Required action: Reproduce the listing exactly, so that no line differs from the original.

(Exercise inputs Opens)

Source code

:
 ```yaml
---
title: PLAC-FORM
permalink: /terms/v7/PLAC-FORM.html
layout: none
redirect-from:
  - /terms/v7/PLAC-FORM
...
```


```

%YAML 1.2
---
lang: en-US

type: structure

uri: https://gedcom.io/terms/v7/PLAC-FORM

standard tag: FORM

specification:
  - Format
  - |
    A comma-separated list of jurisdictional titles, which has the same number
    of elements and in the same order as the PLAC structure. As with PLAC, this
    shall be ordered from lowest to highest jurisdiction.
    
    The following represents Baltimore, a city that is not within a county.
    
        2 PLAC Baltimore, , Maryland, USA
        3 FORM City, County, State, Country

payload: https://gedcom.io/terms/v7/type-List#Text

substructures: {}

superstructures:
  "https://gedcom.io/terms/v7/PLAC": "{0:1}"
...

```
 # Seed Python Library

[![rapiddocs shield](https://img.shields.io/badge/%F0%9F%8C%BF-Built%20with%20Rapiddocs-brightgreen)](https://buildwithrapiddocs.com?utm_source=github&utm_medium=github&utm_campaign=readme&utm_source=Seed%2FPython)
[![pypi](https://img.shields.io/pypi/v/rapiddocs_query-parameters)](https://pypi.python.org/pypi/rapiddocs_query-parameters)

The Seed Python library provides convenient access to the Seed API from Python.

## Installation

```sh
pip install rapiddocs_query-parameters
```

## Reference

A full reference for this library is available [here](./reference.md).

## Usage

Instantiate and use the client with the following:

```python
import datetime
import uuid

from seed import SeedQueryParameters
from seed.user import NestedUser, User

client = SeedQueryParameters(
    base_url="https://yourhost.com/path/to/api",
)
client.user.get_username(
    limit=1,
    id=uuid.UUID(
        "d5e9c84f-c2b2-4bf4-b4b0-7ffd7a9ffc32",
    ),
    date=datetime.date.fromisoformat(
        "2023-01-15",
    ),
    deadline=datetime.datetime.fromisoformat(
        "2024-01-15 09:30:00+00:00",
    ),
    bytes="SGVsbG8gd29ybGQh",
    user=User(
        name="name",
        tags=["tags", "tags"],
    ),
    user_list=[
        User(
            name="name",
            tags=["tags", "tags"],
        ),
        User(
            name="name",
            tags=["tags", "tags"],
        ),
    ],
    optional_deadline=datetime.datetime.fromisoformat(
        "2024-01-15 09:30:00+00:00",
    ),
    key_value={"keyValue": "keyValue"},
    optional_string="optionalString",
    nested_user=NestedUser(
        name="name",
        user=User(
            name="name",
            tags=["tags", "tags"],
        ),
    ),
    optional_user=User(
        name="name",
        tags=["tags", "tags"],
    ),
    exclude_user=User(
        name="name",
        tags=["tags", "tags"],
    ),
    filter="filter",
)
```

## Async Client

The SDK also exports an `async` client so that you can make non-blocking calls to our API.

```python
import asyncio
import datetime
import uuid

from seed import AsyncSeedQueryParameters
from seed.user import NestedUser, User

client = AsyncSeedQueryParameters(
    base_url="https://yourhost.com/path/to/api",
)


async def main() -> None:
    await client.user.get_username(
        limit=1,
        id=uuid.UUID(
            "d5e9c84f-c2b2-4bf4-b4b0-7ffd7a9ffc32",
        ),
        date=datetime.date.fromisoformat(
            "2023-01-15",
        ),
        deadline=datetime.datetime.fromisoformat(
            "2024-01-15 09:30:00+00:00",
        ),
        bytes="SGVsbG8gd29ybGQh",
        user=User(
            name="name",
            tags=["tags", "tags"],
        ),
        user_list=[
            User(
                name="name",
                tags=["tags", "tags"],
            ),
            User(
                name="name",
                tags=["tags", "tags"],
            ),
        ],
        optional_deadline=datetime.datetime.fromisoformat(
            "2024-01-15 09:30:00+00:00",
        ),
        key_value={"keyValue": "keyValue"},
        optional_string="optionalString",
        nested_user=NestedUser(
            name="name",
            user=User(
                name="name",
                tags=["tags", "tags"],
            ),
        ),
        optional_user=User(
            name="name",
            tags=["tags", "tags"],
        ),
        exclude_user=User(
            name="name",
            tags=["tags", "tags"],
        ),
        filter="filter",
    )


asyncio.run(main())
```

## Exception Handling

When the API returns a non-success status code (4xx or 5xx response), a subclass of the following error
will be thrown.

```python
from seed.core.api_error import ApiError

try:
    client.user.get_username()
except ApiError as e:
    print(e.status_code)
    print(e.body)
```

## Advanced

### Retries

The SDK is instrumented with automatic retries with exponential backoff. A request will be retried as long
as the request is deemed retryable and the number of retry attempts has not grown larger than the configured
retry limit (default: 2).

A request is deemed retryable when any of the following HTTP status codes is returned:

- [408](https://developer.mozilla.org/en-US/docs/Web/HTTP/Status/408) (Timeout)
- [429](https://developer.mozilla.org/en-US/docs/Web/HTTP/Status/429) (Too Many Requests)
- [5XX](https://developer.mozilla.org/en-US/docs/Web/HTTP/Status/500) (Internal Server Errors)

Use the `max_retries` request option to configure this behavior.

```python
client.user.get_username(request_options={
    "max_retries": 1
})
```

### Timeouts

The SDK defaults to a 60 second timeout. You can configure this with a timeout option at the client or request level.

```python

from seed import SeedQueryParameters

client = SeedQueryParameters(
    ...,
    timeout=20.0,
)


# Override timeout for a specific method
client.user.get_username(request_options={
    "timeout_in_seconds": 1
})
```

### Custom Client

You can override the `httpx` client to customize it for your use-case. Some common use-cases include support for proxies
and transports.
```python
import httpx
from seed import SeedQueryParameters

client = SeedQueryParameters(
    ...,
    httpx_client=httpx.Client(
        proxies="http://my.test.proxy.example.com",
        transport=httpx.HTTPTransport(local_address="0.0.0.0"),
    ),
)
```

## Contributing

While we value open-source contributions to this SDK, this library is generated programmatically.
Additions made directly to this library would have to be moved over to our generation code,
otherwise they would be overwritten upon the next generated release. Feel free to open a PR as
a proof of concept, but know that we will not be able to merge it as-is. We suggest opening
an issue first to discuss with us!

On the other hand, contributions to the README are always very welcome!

(Exercise inputs Closes)

Answer for the task:
Source code

:
 ```yaml
---
title: PLAC-FORM
permalink: /terms/v7/PLAC-FORM.html
layout: none
redirect-from:
  - /terms/v7/PLAC-FORM
...
```


```

%YAML 1.2
---
lang: en-US

type: structure

uri: https://gedcom.io/terms/v7/PLAC-FORM

standard tag: FORM

specification:
  - Format
  - |
    A comma-separated list of jurisdictional titles, which has the same number
    of elements and in the same order as the PLAC structure. As with PLAC, this
    shall be ordered from lowest to highest jurisdiction.
    
    The following represents Baltimore, a city that is not within a county.
    
        2 PLAC Baltimore, , Maryland, USA
        3 FORM City, County, State, Country

payload: https://gedcom.io/terms/v7/type-List#Text

substructures: {}

superstructures:
  "https://gedcom.io/terms/v7/PLAC": "{0:1}"
...

```
 # Seed Python Library

[![rapiddocs shield](https://img.shields.io/badge/%F0%9F%8C%BF-Built%20with%20Rapiddocs-brightgreen)](https://buildwithrapiddocs.com?utm_source=github&utm_medium=github&utm_campaign=readme&utm_source=Seed%2FPython)
[![pypi](https://img.shields.io/pypi/v/rapiddocs_query-parameters)](https://pypi.python.org/pypi/rapiddocs_query-parameters)

The Seed Python library provides convenient access to the Seed API from Python.

## Installation

```sh
pip install rapiddocs_query-parameters
```

## Reference

A full reference for this library is available [here](./reference.md).

## Usage

Instantiate and use the client with the following:

```python
import datetime
import uuid

from seed import SeedQueryParameters
from seed.user import NestedUser, User

client = SeedQueryParameters(
    base_url="https://yourhost.com/path/to/api",
)
client.user.get_username(
    limit=1,
    id=uuid.UUID(
        "d5e9c84f-c2b2-4bf4-b4b0-7ffd7a9ffc32",
    ),
    date=datetime.date.fromisoformat(
        "2023-01-15",
    ),
    deadline=datetime.datetime.fromisoformat(
        "2024-01-15 09:30:00+00:00",
    ),
    bytes="SGVsbG8gd29ybGQh",
    user=User(
        name="name",
        tags=["tags", "tags"],
    ),
    user_list=[
        User(
            name="name",
            tags=["tags", "tags"],
        ),
        User(
            name="name",
            tags=["tags", "tags"],
        ),
    ],
    optional_deadline=datetime.datetime.fromisoformat(
        "2024-01-15 09:30:00+00:00",
    ),
    key_value={"keyValue": "keyValue"},
    optional_string="optionalString",
    nested_user=NestedUser(
        name="name",
        user=User(
            name="name",
            tags=["tags", "tags"],
        ),
    ),
    optional_user=User(
        name="name",
        tags=["tags", "tags"],
    ),
    exclude_user=User(
        name="name",
        tags=["tags", "tags"],
    ),
    filter="filter",
)
```

## Async Client

The SDK also exports an `async` client so that you can make non-blocking calls to our API.

```python
import asyncio
import datetime
import uuid

from seed import AsyncSeedQueryParameters
from seed.user import NestedUser, User

client = AsyncSeedQueryParameters(
    base_url="https://yourhost.com/path/to/api",
)


async def main() -> None:
    await client.user.get_username(
        limit=1,
        id=uuid.UUID(
            "d5e9c84f-c2b2-4bf4-b4b0-7ffd7a9ffc32",
        ),
        date=datetime.date.fromisoformat(
            "2023-01-15",
        ),
        deadline=datetime.datetime.fromisoformat(
            "2024-01-15 09:30:00+00:00",
        ),
        bytes="SGVsbG8gd29ybGQh",
        user=User(
            name="name",
            tags=["tags", "tags"],
        ),
        user_list=[
            User(
                name="name",
                tags=["tags", "tags"],
            ),
            User(
                name="name",
                tags=["tags", "tags"],
            ),
        ],
        optional_deadline=datetime.datetime.fromisoformat(
            "2024-01-15 09:30:00+00:00",
        ),
        key_value={"keyValue": "keyValue"},
        optional_string="optionalString",
        nested_user=NestedUser(
            name="name",
            user=User(
                name="name",
                tags=["tags", "tags"],
            ),
        ),
        optional_user=User(
            name="name",
            tags=["tags", "tags"],
        ),
        exclude_user=User(
            name="name",
            tags=["tags", "tags"],
        ),
        filter="filter",
    )


asyncio.run(main())
```

## Exception Handling

When the API returns a non-success status code (4xx or 5xx response), a subclass of the following error
will be thrown.

```python
from seed.core.api_error import ApiError

try:
    client.user.get_username()
except ApiError as e:
    print(e.status_code)
    print(e.body)
```

## Advanced

### Retries

The SDK is instrumented with automatic retries with exponential backoff. A request will be retried as long
as the request is deemed retryable and the number of retry attempts has not grown larger than the configured
retry limit (default: 2).

A request is deemed retryable when any of the following HTTP status codes is returned:

- [408](https://developer.mozilla.org/en-US/docs/Web/HTTP/Status/408) (Timeout)
- [429](https://developer.mozilla.org/en-US/docs/Web/HTTP/Status/429) (Too Many Requests)
- [5XX](https://developer.mozilla.org/en-US/docs/Web/HTTP/Status/500) (Internal Server Errors)

Use the `max_retries` request option to configure this behavior.

```python
client.user.get_username(request_options={
    "max_retries": 1
})
```

### Timeouts

The SDK defaults to a 60 second timeout. You can configure this with a timeout option at the client or request level.

```python

from seed import SeedQueryParameters

client = SeedQueryParameters(
    ...,
    timeout=20.0,
)


# Override timeout for a specific method
client.user.get_username(request_options={
    "timeout_in_seconds": 1
})
```

### Custom Client

You can override the `httpx` client to customize it for your use-case. Some common use-cases include support for proxies
and transports.
```python
import httpx
from seed import SeedQueryParameters

client = SeedQueryParameters(
    ...,
    httpx_client=httpx.Client(
        proxies="http://my.test.proxy.example.com",
        transport=httpx.HTTPTransport(local_address="0.0.0.0"),
    ),
)
```

## Contributing

While we value open-source contributions to this SDK, this library is generated programmatically.
Additions made directly to this library would have to be moved over to our generation code,
otherwise they would be overwritten upon the next generated release. Feel free to open a PR as
a proof of concept, but know that we will not be able to merge it as-is. We suggest opening
an issue first to discuss with us!

On the other hand, contributions to the README are always very welcome!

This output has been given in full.